● Task instructions: Could you set down exactly the lines of the data below, starting at the one that holds "16740|22771, 19535, 19296|" and ending at the one that holds "3275|5630, 4767, 4529|", both included, and only those?

● Entries supplied:
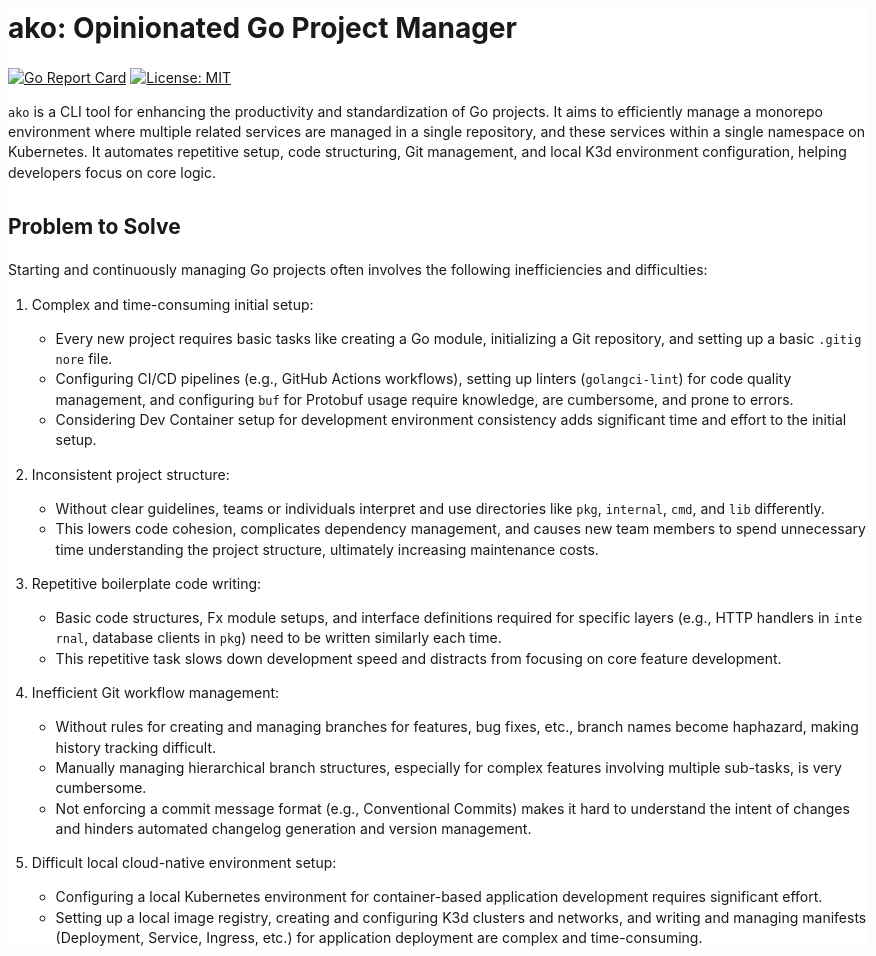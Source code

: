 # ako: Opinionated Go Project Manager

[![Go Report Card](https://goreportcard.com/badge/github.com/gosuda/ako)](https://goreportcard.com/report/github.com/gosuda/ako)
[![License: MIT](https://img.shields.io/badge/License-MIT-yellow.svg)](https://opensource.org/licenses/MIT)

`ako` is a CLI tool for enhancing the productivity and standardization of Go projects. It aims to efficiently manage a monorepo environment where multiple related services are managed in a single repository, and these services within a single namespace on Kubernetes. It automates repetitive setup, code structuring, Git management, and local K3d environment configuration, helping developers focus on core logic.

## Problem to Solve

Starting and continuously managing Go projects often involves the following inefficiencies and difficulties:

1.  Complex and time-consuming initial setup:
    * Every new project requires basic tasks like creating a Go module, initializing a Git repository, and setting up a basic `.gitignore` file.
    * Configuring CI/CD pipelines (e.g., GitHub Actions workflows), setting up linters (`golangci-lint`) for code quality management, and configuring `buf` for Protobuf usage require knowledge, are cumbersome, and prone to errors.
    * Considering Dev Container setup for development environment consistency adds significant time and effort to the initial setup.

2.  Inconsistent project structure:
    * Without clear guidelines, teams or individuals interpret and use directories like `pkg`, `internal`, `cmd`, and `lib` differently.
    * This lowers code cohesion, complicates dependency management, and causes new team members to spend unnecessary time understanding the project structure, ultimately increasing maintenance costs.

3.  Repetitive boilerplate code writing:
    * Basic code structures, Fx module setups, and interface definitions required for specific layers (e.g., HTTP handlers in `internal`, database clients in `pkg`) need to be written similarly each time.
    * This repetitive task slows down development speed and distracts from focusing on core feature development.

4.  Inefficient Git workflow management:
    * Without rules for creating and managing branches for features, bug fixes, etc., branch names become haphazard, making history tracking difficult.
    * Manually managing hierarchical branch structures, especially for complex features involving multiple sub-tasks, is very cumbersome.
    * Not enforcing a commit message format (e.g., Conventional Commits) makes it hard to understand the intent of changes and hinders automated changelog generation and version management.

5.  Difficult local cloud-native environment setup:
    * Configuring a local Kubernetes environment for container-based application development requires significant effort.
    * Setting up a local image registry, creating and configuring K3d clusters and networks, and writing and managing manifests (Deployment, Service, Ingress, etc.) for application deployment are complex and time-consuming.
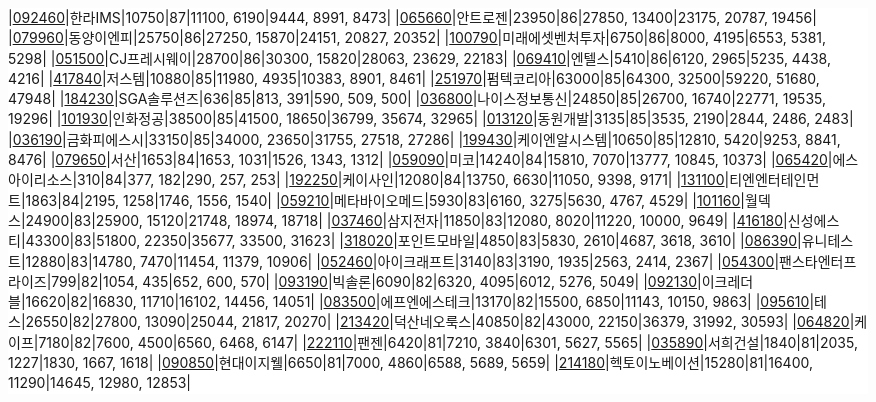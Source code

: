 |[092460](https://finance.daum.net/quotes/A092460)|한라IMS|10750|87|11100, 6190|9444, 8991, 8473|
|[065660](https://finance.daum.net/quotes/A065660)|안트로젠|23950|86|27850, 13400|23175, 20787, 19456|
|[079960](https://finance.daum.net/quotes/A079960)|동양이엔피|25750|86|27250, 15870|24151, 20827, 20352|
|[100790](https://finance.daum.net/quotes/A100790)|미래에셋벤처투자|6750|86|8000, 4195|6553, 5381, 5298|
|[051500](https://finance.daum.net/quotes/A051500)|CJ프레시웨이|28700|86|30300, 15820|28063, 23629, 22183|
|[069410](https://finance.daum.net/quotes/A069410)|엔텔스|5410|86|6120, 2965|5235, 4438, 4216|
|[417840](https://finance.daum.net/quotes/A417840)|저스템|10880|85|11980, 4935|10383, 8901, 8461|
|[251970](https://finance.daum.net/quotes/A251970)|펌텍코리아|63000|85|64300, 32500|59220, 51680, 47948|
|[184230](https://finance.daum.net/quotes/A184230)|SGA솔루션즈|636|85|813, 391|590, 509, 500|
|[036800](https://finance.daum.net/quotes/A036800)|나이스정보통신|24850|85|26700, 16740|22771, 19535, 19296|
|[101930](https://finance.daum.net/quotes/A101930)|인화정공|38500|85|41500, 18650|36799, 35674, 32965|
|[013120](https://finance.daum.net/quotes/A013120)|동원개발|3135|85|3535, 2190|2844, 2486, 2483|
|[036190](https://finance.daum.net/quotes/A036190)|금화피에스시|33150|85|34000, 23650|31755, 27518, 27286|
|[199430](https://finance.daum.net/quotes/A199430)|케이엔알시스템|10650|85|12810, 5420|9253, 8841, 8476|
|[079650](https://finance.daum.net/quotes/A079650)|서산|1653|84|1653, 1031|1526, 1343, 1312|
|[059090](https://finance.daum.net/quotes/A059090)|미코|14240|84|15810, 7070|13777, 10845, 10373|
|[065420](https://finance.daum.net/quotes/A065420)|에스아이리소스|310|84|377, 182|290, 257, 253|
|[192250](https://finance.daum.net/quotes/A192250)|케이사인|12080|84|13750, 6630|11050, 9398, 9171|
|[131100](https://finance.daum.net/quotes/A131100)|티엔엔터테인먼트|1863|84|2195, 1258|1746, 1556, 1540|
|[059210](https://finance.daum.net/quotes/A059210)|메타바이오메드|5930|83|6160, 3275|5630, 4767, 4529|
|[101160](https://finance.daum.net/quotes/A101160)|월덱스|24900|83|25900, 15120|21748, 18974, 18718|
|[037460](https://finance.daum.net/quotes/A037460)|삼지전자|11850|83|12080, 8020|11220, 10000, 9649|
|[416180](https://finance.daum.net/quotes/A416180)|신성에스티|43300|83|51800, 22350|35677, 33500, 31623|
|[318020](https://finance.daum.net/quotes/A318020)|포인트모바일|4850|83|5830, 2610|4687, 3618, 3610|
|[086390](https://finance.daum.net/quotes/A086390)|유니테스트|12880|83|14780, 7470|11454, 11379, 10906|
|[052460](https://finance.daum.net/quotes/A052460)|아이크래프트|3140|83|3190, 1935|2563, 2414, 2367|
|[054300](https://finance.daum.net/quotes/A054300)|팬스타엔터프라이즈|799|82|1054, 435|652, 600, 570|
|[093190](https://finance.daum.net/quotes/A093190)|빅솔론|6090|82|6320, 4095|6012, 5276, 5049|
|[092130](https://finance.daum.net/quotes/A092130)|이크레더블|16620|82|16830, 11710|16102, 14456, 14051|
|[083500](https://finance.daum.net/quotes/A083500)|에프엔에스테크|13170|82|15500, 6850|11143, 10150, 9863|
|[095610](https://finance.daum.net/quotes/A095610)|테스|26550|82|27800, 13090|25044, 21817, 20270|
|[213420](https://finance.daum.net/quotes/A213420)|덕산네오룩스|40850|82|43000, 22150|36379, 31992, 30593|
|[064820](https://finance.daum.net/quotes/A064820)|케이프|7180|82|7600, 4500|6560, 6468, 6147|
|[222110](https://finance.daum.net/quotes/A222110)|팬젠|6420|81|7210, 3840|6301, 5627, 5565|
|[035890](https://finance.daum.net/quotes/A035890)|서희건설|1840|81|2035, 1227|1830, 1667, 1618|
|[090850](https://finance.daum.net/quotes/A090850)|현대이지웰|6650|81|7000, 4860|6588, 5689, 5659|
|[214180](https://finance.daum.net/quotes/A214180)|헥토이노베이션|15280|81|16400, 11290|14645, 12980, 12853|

● Your response:
|[036800](https://finance.daum.net/quotes/A036800)|나이스정보통신|24850|85|26700, 16740|22771, 19535, 19296|
|[101930](https://finance.daum.net/quotes/A101930)|인화정공|38500|85|41500, 18650|36799, 35674, 32965|
|[013120](https://finance.daum.net/quotes/A013120)|동원개발|3135|85|3535, 2190|2844, 2486, 2483|
|[036190](https://finance.daum.net/quotes/A036190)|금화피에스시|33150|85|34000, 23650|31755, 27518, 27286|
|[199430](https://finance.daum.net/quotes/A199430)|케이엔알시스템|10650|85|12810, 5420|9253, 8841, 8476|
|[079650](https://finance.daum.net/quotes/A079650)|서산|1653|84|1653, 1031|1526, 1343, 1312|
|[059090](https://finance.daum.net/quotes/A059090)|미코|14240|84|15810, 7070|13777, 10845, 10373|
|[065420](https://finance.daum.net/quotes/A065420)|에스아이리소스|310|84|377, 182|290, 257, 253|
|[192250](https://finance.daum.net/quotes/A192250)|케이사인|12080|84|13750, 6630|11050, 9398, 9171|
|[131100](https://finance.daum.net/quotes/A131100)|티엔엔터테인먼트|1863|84|2195, 1258|1746, 1556, 1540|
|[059210](https://finance.daum.net/quotes/A059210)|메타바이오메드|5930|83|6160, 3275|5630, 4767, 4529|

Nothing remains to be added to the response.